Rethinking trellis materials
Today’s high-density trellises are supporting 100 bins or more per acre.
The entire trellis system has fallen down in this central Washington organic apple orchard. Inset: Wires have girdled this post. Slipping a steel plate between the wires and wood can help avoid this.
Photos by Geraldine Warner
The needs of today’s trellis systems are not what they were a decade ago. More apple orchards are being planted to high density, and yields have dramatically increased, requiring trellises to be stronger and more supportive.
Trellis systems must support weight today that would have been unimaginable ten years ago. In the past, yields of 40 to 60 bins per acre were the target to achieve. Nowadays, yields are way beyond 50—yields of 100 bins per acre are no longer unthinkable but becoming more common in high-density orchards.
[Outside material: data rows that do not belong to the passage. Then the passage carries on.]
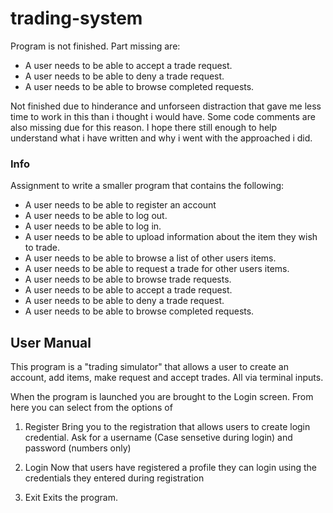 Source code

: # trading-system

Program is not finished. Part missing are:
- A user needs to be able to accept a trade request.
- A user needs to be able to deny a trade request.
- A user needs to be able to browse completed requests.

Not finished due to hinderance and unforseen distraction that gave me less time to work in this than i thought i would have.
Some code comments are also missing due for this reason. I hope there still enough to help understand what i have written
and why i went with the approached i did.

### Info
Assignment to write a smaller program that contains the following:
- A user needs to be able to register an account
- A user needs to be able to log out.
- A user needs to be able to log in.
- A user needs to be able to upload information about the item they wish to trade.
- A user needs to be able to browse a list of other users items.
- A user needs to be able to request a trade for other users items.
- A user needs to be able to browse trade requests.
- A user needs to be able to accept a trade request.
- A user needs to be able to deny a trade request.
- A user needs to be able to browse completed requests.

## User Manual
This program is a "trading simulator" that allows a user to create an account, add items, make request and accept trades. All via terminal inputs. 

When the program is launched you are brought to the Login screen. From here you can select from the options of
1. Register
Bring you to the registration that allows users to create login credential. Ask for a username (Case sensetive during login) and password (numbers only)

2. Login
Now that users have registered a profile they can login using the credentials they entered during registration

3. Exit
Exits the program.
Instead of needing to support 40,000 to 60,000 pounds per acre, some trellises are supporting more than 80,000 pounds.
Steve Kuhn, of Wilson Orchard and Vineyard Supply, says he’s heard of yields reaching 105 bins per acre. “That works out to be over 600 pounds of weight per post in your trellis, assuming you are using a V,” he said. Wilson Orchard and Vineyard Supply, headquartered in Yakima, Washington, sells irrigation and other products, including trellis supplies. Wilson does not install trellises, but provides growers with trellis materials.
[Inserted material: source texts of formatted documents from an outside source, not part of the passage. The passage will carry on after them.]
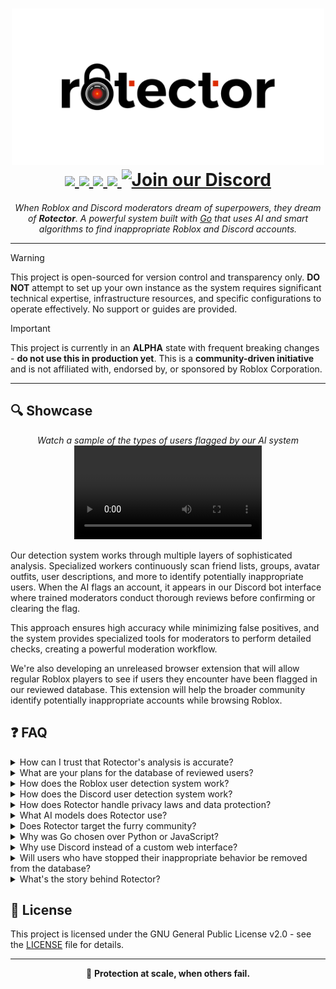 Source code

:<h1 align="center">
  <picture>
    <source media="(prefers-color-scheme: dark)" srcset="./assets/png/banner-dark.png">
    <source media="(prefers-color-scheme: light)" srcset="./assets/png/banner-light.png">
    <img width="500" alt="Rotector" src="./assets/png/banner-light.png">
  </picture>
  <br>
  <a href="https://github.com/robalyx/rotector/blob/main/LICENSE">
    <img src="https://img.shields.io/github/license/robalyx/rotector?style=flat-square&color=4a92e1">
  </a>
  <a href="https://github.com/robalyx/rotector/actions/workflows/ci.yml">
    <img src="https://img.shields.io/github/actions/workflow/status/robalyx/rotector/ci.yml?style=flat-square&color=4a92e1">
  </a>
  <a href="https://github.com/robalyx/rotector/issues">
    <img src="https://img.shields.io/github/issues/robalyx/rotector?style=flat-square&color=4a92e1">
  </a>
  <a href="CODE_OF_CONDUCT.md">
    <img src="https://img.shields.io/badge/Contributor%20Covenant-2.1-4a92e1?style=flat-square">
  </a>
  <a href="https://discord.gg/2Cn7kXqqhY">
    <img src="https://img.shields.io/discord/1294585467462746292?style=flat-square&color=4a92e1&label=discord" alt="Join our Discord">
  </a>
</h1>

<p align="center">
  <em>When Roblox and Discord moderators dream of superpowers, they dream of <b>Rotector</b>. A powerful system built with <a href="https://go.dev/">Go</a> that uses AI and smart algorithms to find inappropriate Roblox and Discord accounts.</em>
</p>

---

> [!WARNING]
> This project is open-sourced for version control and transparency only. **DO NOT** attempt to set up your own instance as the system requires significant technical expertise, infrastructure resources, and specific configurations to operate effectively. No support or guides are provided.

> [!IMPORTANT]
> This project is currently in an **ALPHA** state with frequent breaking changes - **do not use this in production yet**. This is a **community-driven initiative** and is not affiliated with, endorsed by, or sponsored by Roblox Corporation.

---

## 🔍 Showcase

<p align="center">
  <em>Watch a sample of the types of users flagged by our AI system</em><br>
  <video src="./assets/showcase.mp4" controls="controls" style="max-width: 300px;"></video>
</p>

Our detection system works through multiple layers of sophisticated analysis. Specialized workers continuously scan friend lists, groups, avatar outfits, user descriptions, and more to identify potentially inappropriate users. When the AI flags an account, it appears in our Discord bot interface where trained moderators conduct thorough reviews before confirming or clearing the flag.

This approach ensures high accuracy while minimizing false positives, and the system provides specialized tools for moderators to perform detailed checks, creating a powerful moderation workflow.

We're also developing an unreleased browser extension that will allow regular Roblox players to see if users they encounter have been flagged in our reviewed database. This extension will help the broader community identify potentially inappropriate accounts while browsing Roblox.

## ❓ FAQ

<details>
<summary>How can I trust that Rotector's analysis is accurate?</summary>

While Roblox uses AI systems for various moderation tasks like chat moderation, they often struggle with detecting serious issues in user profiles and behavior patterns. For example, their chat moderation system shows high false positive rates without human oversight, which is a problem we've learned from and specifically addressed in our profile analysis approach.

Through months of fine-tuning AI models, detection algorithms, and pattern recognition systems, we've achieved a high level of accuracy in analyzing user profiles and identifying inappropriate accounts.

However, like any automated system, false positives can still occur, particularly with borderline cases where content might be ambiguous or open to interpretation. These cases are typically flagged with lower confidence scores to indicate the need for careful review.

To address this, we have a feature-rich review system where our moderators carefully examine each flagged account through our Discord interface before making final decisions. This human oversight helps ensure that borderline cases are handled appropriately and prevents incorrect flags from affecting future results.

</details>

<details>
<summary>What are your plans for the database of reviewed users?</summary>

Our primary goal is to create transparency about the scale of inappropriate accounts on Roblox, especially given that it's marketed as a platform for children. We're developing a browser extension that will allow regular Roblox players to see if users they encounter have been flagged in our reviewed database, helping parents and players make informed decisions about interactions.

Unfortunately, Roblox Corporation has consistently downplayed the scale of this issue, which we believe puts children at risk. By making our findings accessible and transparent, we aim to demonstrate the true extent of the problem and encourage Roblox to take more decisive action to protect its young user base. Our project serves as both a protective tool and a call for accountability.

If Roblox administrators or relevant authorities need access to our complete database for legitimate safety purposes, we are more than willing to cooperate and provide the full, uncensored information directly.

</details>

<details>
<summary>How does the Roblox user detection system work?</summary>

The system operates through multiple sophisticated layers of detection and verification. At its core, specialized workers continuously scan friend lists and groups to identify potentially inappropriate users. These workers analyze various things including membership in inappropriate groups, connections to known inappropriate accounts, avatar outfits, condo game activities, and inappropriate user descriptions. We make use of AI and algorithms to flag accounts and generate reasons.

When users get flagged through these detection methods, they appear in the Discord bot interface where moderators can conduct thorough reviews. The bot provides specialized tools that allow moderators to perform checks before deciding whether to confirm or clear the flag.

The system also includes an API service called [roscoe](https://github.com/robalyx/roscoe) that developers can integrate with their own applications to check user flags. Additionally, we're developing a browser extension that will allow regular Roblox players to see if users they encounter have been flagged in our reviewed database, helping the broader community identify potentially inappropriate accounts while browsing Roblox.

Rotector focuses on identifying and tracking inappropriate accounts, while leaving the actual account moderation and termination decisions to Roblox. Roblox administrators would need to contact us directly to access the uncensored list.

</details>

<details>
<summary>How does the Discord user detection system work?</summary>

Our worker uses undocumented Discord endpoints to scan through all active members of Discord condo servers. We also perform periodic full user scans that allow us to discover every condo server a user is participating in, which helps us maintain an accurate database of user activities .

Server administrators can add the Discord bot into their Discord servers and access guild owner tools through the dashboard. They have two primary moderation options: banning users based on inappropriate server membership or banning users based on inappropriate message content. We strongly recommend the latter.

We specifically advise against banning users solely based on server membership due to the high risk of affecting innocent users. While we do have filters in place like minimum guild counts and minimum join time requirements to improve accuracy, this method can still affect investigators, reporters, non-participating members, compromised accounts, and those who joined through misleading invites. However, we have measurements that only flag users for server membership if they've been present in a condo server for more than 12 hours or have communicated in the server.

Our recommended method which uses an AI system actively analyzes messages sent in these condo servers by examining the full conversation context and user behavior. This approach focuses on actual inappropriate activity rather than making assumptions, providing a much more accurate and fair solution to the moderation challenge compared to systems that rely solely on server membership. This approach differentiates us from systems like Ruben's Ro-Cleaner bot.

</details>

<details>
<summary>How does Rotector handle privacy laws and data protection?</summary>

We take privacy laws and data protection regulations very seriously, setting us apart from other similar initiatives. While we keep historical data of user profiles even after updates for tracking behavior patterns, we have a way to comply with various privacy regulations including GDPR (European Union) and CCPA (California).

Our appeal system serves multiple purposes. Not only can users appeal their flagged account(s), they can also request data deletion, access their stored information, or request an update of their records.

When a data deletion request is received through the appeal system, we carefully validate the request and process it according to the applicable privacy law requirements. However, we may retain certain minimal information if required by law or legitimate interest, such as maintaining records of dangerous offenders.

</details>

<details>
<summary>What AI models does Rotector use?</summary>

Rotector uses the [official OpenAI library](https://github.com/openai/openai-go) for its AI capabilities, which means it can work with any OpenAI-compatible API service like [OpenRouter](https://openrouter.ai/) or [Requesty](https://www.requesty.ai/). While we use Gemini 2.0 Flash by default due to its excellent price-to-performance ratio, you have the flexibility to use any compatible model available through these services.

</details>

<details>
<summary>Does Rotector target the furry community?</summary>

No. Unlike some other initiatives that incorrectly associate the entire furry community with inappropriate behavior, Rotector strictly focuses on actual inappropriate content and behavior patterns. This kind of prejudiced targeting not only discriminates against innocent users but also undermines the real purpose of protecting users from real threats.

We believe that blanket targeting of any community is both harmful and ineffective. Our system evaluates specific behaviors and content that violate platform policies, not personal interests or community affiliation. This approach allows us to be more accurate in identifying actual inappropriate accounts while avoiding false positives based on  assumptions.

</details>

<details>
<summary>Why was Go chosen over Python or JavaScript?</summary>

A small prototype of Rotector was actually built in JavaScript several months before the project officially started. While it worked for testing basic concepts, we quickly hit limitations when trying to process thousands of accounts efficiently as it would slow down significantly due to its single threaded nature.

Go was the perfect solution to these challenges. It's incredibly good at running thousands of concurrent tasks (called goroutines) that are far more lightweight and efficient than Python's threads or JavaScript's async/await. These goroutines allow us to process massive amounts of data while using significantly less memory and CPU resources.

Go's built-in type system also provides compile-time safety without the overhead of TypeScript's runtime checks. While TypeScript offers similar features, Go's native implementation means faster execution and better performance. The compiler catches potential issues before deployment, making the system more reliable in production.

Another huge advantage is Go's code generation capabilities. Instead of writing hundreds of lines of repetitive code by hand for things like our session management system, Go generates it automatically, making the code cleaner and more reliable.

Go's superior memory management with minimal garbage collection pauses, fast compilation times, and single binary deployments also make it ideal for our large-scale system. Its standard library provides everything we need without relying heavily on external dependencies.

</details>

<details>
<summary>Why use Discord instead of a custom web interface?</summary>

Discord already has everything we need for reviewing accounts like buttons, dropdowns, forms, and rich embeds. Using Discord lets us focus on making Rotector better instead of building a whole new website interface from scratch.

</details>

<details>
<summary>Will users who have stopped their inappropriate behavior be removed from the database?</summary>

No, confirmed and flagged users remain in the database permanently, even if they're banned or claim to have changed. This data retention helps track patterns of behavior and can be valuable for law enforcement investigations or identifying repeat offenders.

We have a system in place to manage privacy laws. While users can request their data to be deleted through our appeal system in accordance with privacy regulations like GDPR and CCPA, their flag status will remain in our database regardless.

</details>

<details>
<summary>What's the story behind Rotector?</summary>

While many community initiatives have made valiant efforts to address Roblox's safety concerns, they've often been limited by technical expertise and resource constraints. Despite initially believing it was impossible for a single person to tackle such a massive platform-wide issue affecting millions of users, [jaxron](https://github.com/jaxron) took the first step by developing Rotector's initial prototype on October 13, 2024, driven by growing concerns about Roblox's moderation challenges and a desire to protect young players.

The foundation for this project was laid a few weeks earlier when jaxron developed two crucial libraries: [RoAPI.go](https://github.com/jaxron/roapi.go) and [axonet](https://github.com/jaxron/axonet) on September 23, 2024, which would become Rotector's core networking capabilities. The project went public for alpha testing on November 8, 2024.

While Roblox already has moderators, the scale of the platform makes it hard to catch every inappropriate account. Even Roblox staff have acknowledged the difficulties in handling the reports they receive, sometimes leading to inappropriate content staying active even after reports.

Rotector aims to bridge this gap by automating the detection process, making moderation more efficient and helping create a safer environment for the Roblox community. The story is still being written, and we're excited about the upcoming release.

</details>

## 📄 License

This project is licensed under the GNU General Public License v2.0 - see the [LICENSE](LICENSE) file for details.

---

<p align="center">
  🚀 <strong>Protection at scale, when others fail.</strong>
</p>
“We generally get called in on the failures and invited to fix things when something goes wrong with the trellis,” Kuhn said. When a trellis collapses or weakens, a grower has to add more trellis materials to strengthen the system or go in with a whole new plan, he said.
“Growers have learned by trial and error, and we’ve all learned from the mistakes made by others,” Kuhn said, adding that his recommendations are based on collective knowledge of the industry.
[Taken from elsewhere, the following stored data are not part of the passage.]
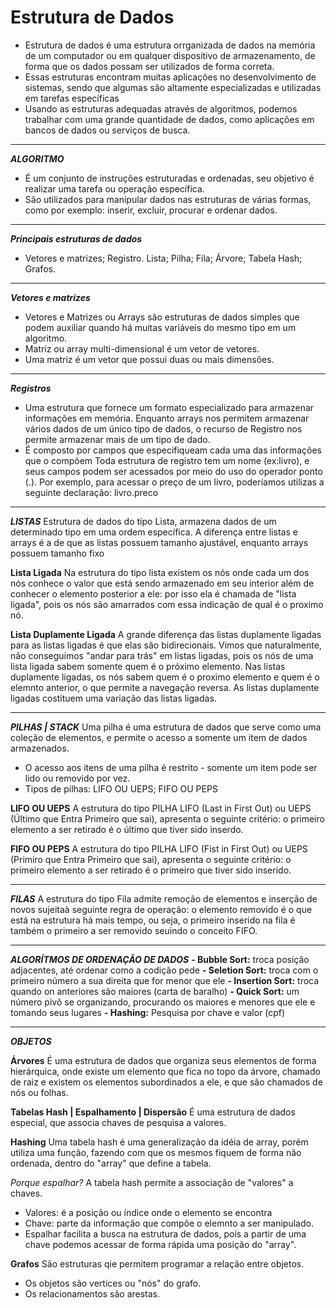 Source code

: # Estrutura de Dados 

- Estrutura de dados é uma estrutura orrganizada de dados na memória de um computador ou em qualquer dispositivo de armazenamento, de forma que os dados possam ser utilizados de forma correta.
- Essas estruturas encontram muitas aplicações no desenvolvimento de sistemas, sendo que algumas são altamente especializadas e utilizadas em tarefas específicas
- Usando as estruturas adequadas através de algoritmos, podemos trabalhar com uma grande quantidade de dados, como aplicações em bancos de dados ou serviços de busca.

---
***ALGORITMO***
- É um conjunto de instruções estruturadas e ordenadas, seu objetivo é realizar uma tarefa ou operação 
específica.
- São utilizados para manipular dados nas estruturas de várias formas, como por exemplo: inserir, excluir, 
procurar e ordenar dados.

---
***Principais estruturas de dados***
- Vetores e matrizes; Registro. Lista; Pilha; Fila; Árvore; Tabela Hash; Grafos.

---
***Vetores e matrizes***
- Vetores e Matrizes ou Arrays são estruturas de dados simples que podem auxiliar quando há muitas variáveis 
do mesmo tipo em um algoritmo.
- Matriz ou array multi-dimensional é um vetor de vetores.
- Uma matriz é um vetor que possui duas ou mais dimensões.

---
***Registros***
- Uma estrutura que fornece um formato especializado para armazenar informações em memória.
Enquanto arrays nos permitem armazenar vários dados de um único tipo de dados, o recurso de Registro nos 
permite armazenar mais de um tipo de dado.
- É composto por campos que especifiqueam cada uma das informações que o compõem
Toda estrutura de registro tem um nome (ex:livro), e seus campos podem ser acessados por meio do uso do 
operador ponto (.). Por exemplo, para acessar o preço de um livro, poderíamos utilizas a seguinte declaração:
livro.preco

---
***LISTAS***
Estrutura de dados do tipo Lista, armazena dados de um determinado tipo em uma ordem específica.
A diferença entre listas e arrays é a de que as listas possuem tamanho ajustável, enquanto arrays possuem tamanho fixo

**Lista Ligada**
Na estrutura do tipo lista existem os nós onde cada um dos nós conhece o valor que está sendo armazenado em seu interior além de conhecer o elemento posterior a ele: por isso ela é chamada de "lista ligada", pois os nós são amarrados com essa indicação de qual é o proximo nó.

**Lista Duplamente Ligada**
A grande diferença das listas duplamente ligadas para as listas ligadas é que elas são bidirecionais. Vimos 
que naturalmente, não conseguimos "andar para trás" em listas ligadas, pois os nós de uma lista ligada 
sabem somente quem é o próximo elemento. Nas listas duplamente ligadas, os nós sabem quem é o proximo 
elemento e quem é o elemnto anterior, o que permite a navegação reversa.
As listas duplamente ligadas costituem uma variação das listas ligadas.

---
***PILHAS | STACK***
Uma pilha é uma estrutura de dados que serve como uma coleção de elementos, e permite o acesso a somente um item de dados armazenados.
- O acesso aos itens de uma pilha é restrito - somente um item pode ser lido ou removido por vez.
- Tipos de pilhas: LIFO OU UEPS; FIFO OU PEPS

**LIFO OU UEPS**
A estrutura do tipo PILHA LIFO (Last in First Out) ou UEPS (Último que Entra Primeiro que sai), apresenta o 
seguinte critério: o primeiro elemento a ser retirado é o último que tiver sido inserdo.

**FIFO OU PEPS**
A estrutura do tipo PILHA LIFO (Fist in First Out) ou UEPS (Primiro que Entra Primeiro que sai), apresenta o 
seguinte critério: o primeiro elemento a ser retirado é o primeiro que tiver sido inserido.

---
***FILAS***
A estrutura do tipo Fila admite remoção de elementos e inserção de novos sujeitaà seguinte regra de operação:
o elemento removido é o que está na estrutura há mais tempo, ou seja, o primeiro inserido na fila é também o 
primeiro a ser removido seuindo o conceito FIFO.

---
***ALGORÍTMOS DE ORDENAÇÃO DE DADOS***
**- Bubble Sort:** troca posição adjacentes, até ordenar como a codição pede
**- Seletion Sort:** troca com o primeiro número a sua direita que for menor que ele
**- Insertion Sort:** troca quando on anteriores são maiores (carta de baralho)
**- Quick Sort:** um número pivô se organizando, procurando os maiores e menores que ele e tomando seus lugares
**- Hashing:** Pesquisa por chave e valor (cpf)

---
***OBJETOS***

**Árvores**
É uma estrutura de dados que organiza seus elementos de forma hierárquica, onde existe um elemento que fica 
no topo da árvore, chamado de raiz e existem os elementos subordinados a ele, e que são chamados de nós ou 
folhas.

**Tabelas Hash | Espalhamento | Dispersão**
É uma estrutura de dados especial, que associa chaves de pesquisa a valores.

**Hashing** 
Uma tabela hash é uma generalização da idéia de array, porém utiliza uma função, fazendo com que os mesmos 
fiquem de forma não ordenada, dentro do "array" que define a tabela.

*Porque espalhar?*
A tabela hash permite a associação de "valores" a chaves.
- Valores: é a posição ou índice onde o elemento se encontra
- Chave: parte da informação que compõe o elemnto a ser manipulado.
- Espalhar facilita a busca na estrutura de dados, pois a partir de uma chave podemos acessar de forma rápida 
uma posição do "array".

**Grafos** 
São estruturas qie permitem programar a relação entre objetos.
- Os objetos são vertices ou "nós" do grafo.
- Os relacionamentos são arestas.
He noted that last fall, a Fuji orchard in central Washington had such a heavy yield that the trellis collapsed, with branches, wires, and posts down. “That’s what you want to avoid,” Kuhn said.
As orchards have changed in appearance in tree structure with closer spacings (14-foot rows are now 10 feet) and higher yields, growers must recalibrate their thinking when it comes to trellis materials. Today’s trellis systems require heavier materials and end posts, putting line posts closer together, and using more wire in comparison to trellises of the past.
Also, more clipping options exist than in the past. Clips should hold the trees and branches in place, while still allowing some movement and without causing girdling. Kuhn said using tape to tie branches to wires is not as popular as it once was.
Staples to keep wires attached to line posts should be placed in the center of the wood and driven at an angle so the tips spread to ensure barbs are secured in the wood.
Wrapping wire around the end posts used to be a common way to tie-off wire, he said, but posts can be cut in two by the wrapped wire. He suggests growers use a piece of steel between the post and wires to prevent wires from cutting into the post.
Labor needed to install the trellis is also a consideration. Kuhn estimated that installing the trellis is frequently as expensive as the cost of materials. Growers should take advantage of devices, supplies, and techniques that save labor by being easier to work with or reduce labor during installation. He noted that a new tightening system is available that allows one worker instead of three to tighten or pull wires.
In an effort to reduce installation costs, he said a few Washington growers are experimenting with using steel tubing for support in their V-trellis, keeping the height down and reducing labor costs.